Data supplied:
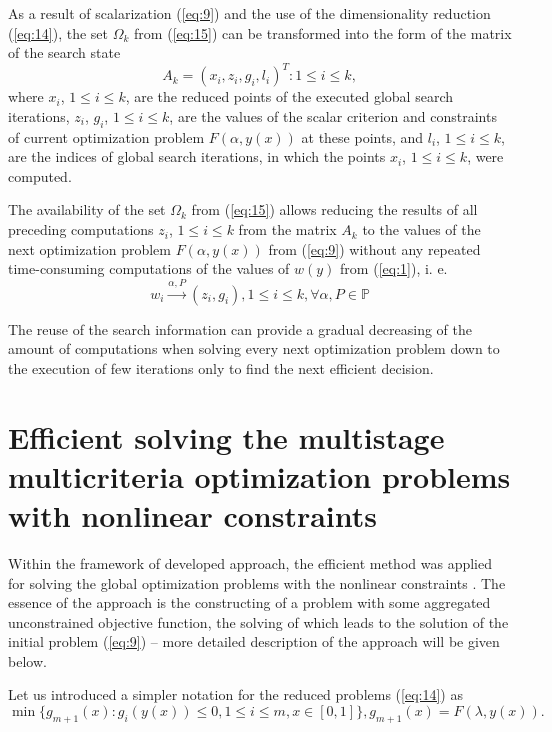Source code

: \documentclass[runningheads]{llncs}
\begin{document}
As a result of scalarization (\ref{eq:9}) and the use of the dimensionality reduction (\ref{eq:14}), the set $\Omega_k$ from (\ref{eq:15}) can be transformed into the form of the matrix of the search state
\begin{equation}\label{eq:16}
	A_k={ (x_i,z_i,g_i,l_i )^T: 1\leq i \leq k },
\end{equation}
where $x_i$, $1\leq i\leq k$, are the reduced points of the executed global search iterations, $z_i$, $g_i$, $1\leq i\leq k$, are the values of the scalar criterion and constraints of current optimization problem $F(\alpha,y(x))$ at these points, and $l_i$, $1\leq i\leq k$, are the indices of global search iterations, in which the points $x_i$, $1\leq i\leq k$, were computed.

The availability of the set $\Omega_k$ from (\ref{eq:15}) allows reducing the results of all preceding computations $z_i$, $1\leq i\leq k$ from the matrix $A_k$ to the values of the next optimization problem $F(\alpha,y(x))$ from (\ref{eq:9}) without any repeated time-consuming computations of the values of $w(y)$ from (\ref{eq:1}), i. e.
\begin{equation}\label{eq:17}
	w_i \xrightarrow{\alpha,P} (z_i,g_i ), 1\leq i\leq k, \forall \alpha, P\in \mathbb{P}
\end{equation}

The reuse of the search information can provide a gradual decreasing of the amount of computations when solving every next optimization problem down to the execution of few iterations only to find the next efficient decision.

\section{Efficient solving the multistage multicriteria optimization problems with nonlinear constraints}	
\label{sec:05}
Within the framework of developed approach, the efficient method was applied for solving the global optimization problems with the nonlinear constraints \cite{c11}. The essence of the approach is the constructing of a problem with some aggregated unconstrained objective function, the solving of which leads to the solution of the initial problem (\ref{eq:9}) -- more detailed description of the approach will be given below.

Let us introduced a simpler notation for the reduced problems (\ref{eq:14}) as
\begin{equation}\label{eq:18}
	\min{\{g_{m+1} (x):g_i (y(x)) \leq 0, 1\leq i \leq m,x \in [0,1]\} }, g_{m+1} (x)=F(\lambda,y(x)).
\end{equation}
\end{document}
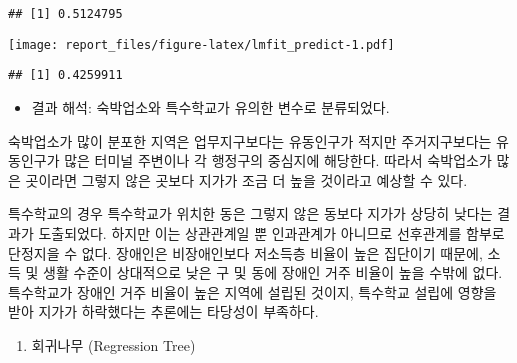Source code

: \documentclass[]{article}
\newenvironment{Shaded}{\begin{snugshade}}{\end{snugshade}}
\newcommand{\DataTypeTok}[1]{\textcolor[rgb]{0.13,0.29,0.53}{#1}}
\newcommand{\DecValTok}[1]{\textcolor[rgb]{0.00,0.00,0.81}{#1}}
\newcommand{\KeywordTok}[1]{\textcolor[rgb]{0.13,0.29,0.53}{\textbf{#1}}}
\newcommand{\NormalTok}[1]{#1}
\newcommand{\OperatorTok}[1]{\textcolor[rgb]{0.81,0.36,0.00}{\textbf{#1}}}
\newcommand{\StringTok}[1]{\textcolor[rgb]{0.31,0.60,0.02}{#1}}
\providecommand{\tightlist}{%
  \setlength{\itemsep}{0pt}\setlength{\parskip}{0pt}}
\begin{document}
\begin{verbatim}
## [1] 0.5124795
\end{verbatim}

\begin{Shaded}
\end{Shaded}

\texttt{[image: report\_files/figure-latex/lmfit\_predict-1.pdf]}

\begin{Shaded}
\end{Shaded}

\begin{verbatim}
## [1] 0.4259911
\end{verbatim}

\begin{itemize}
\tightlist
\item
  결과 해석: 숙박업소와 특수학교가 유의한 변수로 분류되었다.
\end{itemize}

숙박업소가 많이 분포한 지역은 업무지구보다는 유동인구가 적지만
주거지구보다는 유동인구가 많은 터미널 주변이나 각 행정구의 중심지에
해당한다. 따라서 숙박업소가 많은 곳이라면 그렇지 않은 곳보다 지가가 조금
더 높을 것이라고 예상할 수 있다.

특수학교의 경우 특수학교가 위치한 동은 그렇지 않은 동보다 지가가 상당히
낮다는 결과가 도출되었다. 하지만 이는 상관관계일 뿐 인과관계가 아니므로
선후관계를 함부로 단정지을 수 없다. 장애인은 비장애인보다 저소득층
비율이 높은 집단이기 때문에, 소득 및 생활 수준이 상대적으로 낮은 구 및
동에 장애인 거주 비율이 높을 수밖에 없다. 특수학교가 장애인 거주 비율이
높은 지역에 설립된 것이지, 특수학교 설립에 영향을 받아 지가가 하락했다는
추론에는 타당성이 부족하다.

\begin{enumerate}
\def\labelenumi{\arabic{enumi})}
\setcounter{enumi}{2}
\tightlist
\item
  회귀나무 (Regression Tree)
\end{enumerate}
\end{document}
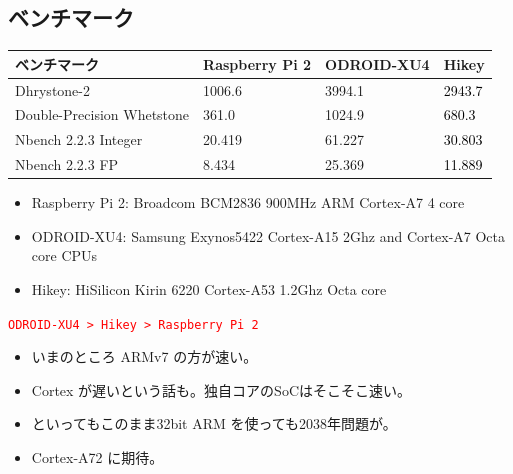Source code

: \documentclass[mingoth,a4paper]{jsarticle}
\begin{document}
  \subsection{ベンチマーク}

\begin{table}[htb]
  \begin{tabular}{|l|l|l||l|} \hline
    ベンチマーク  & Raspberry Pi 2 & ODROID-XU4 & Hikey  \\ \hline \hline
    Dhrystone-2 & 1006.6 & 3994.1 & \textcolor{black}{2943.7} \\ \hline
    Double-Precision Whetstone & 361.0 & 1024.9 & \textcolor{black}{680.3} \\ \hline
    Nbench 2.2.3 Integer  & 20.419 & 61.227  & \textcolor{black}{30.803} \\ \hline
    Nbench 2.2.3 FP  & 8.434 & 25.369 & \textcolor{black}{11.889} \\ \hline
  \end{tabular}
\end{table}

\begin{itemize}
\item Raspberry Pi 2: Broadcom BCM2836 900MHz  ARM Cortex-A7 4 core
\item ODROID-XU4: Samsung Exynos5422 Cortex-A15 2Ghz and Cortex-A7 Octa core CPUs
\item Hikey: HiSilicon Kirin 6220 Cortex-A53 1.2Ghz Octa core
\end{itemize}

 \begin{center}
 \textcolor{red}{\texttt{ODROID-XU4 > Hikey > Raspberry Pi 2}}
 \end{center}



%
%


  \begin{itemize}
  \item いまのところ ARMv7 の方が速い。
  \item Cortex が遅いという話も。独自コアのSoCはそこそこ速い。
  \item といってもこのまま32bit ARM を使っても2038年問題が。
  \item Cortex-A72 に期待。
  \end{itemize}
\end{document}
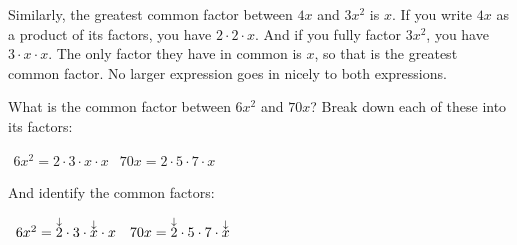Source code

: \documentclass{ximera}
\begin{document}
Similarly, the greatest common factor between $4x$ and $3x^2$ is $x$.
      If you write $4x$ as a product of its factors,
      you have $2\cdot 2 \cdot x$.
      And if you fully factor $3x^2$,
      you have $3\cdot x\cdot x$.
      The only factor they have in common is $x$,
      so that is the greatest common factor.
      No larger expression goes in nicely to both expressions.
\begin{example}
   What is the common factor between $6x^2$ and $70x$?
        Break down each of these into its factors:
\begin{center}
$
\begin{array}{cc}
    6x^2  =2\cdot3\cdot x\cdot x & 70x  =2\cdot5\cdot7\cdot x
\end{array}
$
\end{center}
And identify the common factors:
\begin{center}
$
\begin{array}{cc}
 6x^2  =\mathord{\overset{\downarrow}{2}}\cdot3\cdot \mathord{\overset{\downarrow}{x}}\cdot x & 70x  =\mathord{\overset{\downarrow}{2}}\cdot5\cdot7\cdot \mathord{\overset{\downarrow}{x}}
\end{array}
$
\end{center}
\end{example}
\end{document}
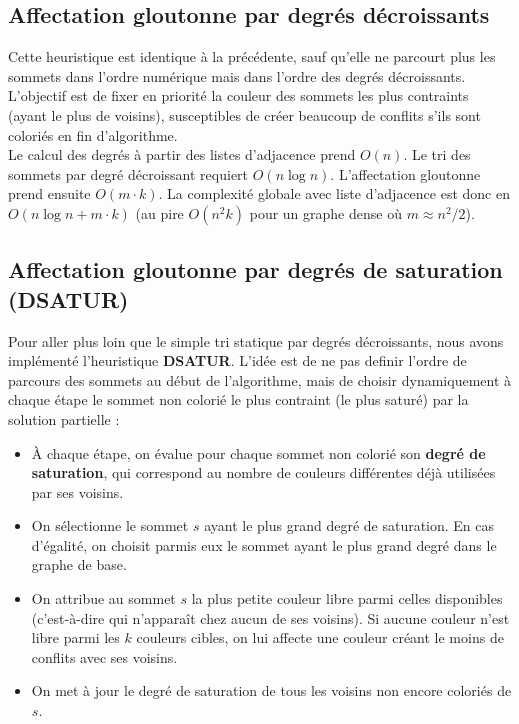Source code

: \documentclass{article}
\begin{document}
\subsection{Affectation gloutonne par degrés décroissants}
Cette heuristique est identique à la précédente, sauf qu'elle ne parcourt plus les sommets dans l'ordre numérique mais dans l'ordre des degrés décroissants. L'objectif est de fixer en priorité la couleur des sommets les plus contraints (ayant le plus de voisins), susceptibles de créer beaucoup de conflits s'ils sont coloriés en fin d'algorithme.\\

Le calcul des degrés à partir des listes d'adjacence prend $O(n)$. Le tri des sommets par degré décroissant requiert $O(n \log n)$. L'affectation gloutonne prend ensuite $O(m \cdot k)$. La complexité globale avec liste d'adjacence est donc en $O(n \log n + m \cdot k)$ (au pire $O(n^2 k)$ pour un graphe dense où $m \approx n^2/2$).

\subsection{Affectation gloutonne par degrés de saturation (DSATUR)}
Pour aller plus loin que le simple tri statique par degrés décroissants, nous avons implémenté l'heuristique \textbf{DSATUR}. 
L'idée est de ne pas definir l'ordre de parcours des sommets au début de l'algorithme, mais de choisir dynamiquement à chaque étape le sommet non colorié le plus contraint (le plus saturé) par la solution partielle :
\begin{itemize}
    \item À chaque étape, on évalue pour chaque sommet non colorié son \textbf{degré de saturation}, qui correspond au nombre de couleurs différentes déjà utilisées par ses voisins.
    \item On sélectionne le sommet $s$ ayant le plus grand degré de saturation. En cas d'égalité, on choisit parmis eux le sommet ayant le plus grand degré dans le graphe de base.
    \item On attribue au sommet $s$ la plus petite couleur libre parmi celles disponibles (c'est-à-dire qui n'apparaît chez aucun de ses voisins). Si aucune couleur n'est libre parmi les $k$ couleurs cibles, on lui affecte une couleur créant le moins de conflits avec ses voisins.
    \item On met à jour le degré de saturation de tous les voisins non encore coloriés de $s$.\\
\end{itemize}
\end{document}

Your goal: Would you copy every line of the entries that includes the word "saturation"?

Task solution:
\subsection{Affectation gloutonne par degrés de saturation (DSATUR)}
    \item À chaque étape, on évalue pour chaque sommet non colorié son \textbf{degré de saturation}, qui correspond au nombre de couleurs différentes déjà utilisées par ses voisins.
    \item On sélectionne le sommet $s$ ayant le plus grand degré de saturation. En cas d'égalité, on choisit parmis eux le sommet ayant le plus grand degré dans le graphe de base.
    \item On met à jour le degré de saturation de tous les voisins non encore coloriés de $s$.\\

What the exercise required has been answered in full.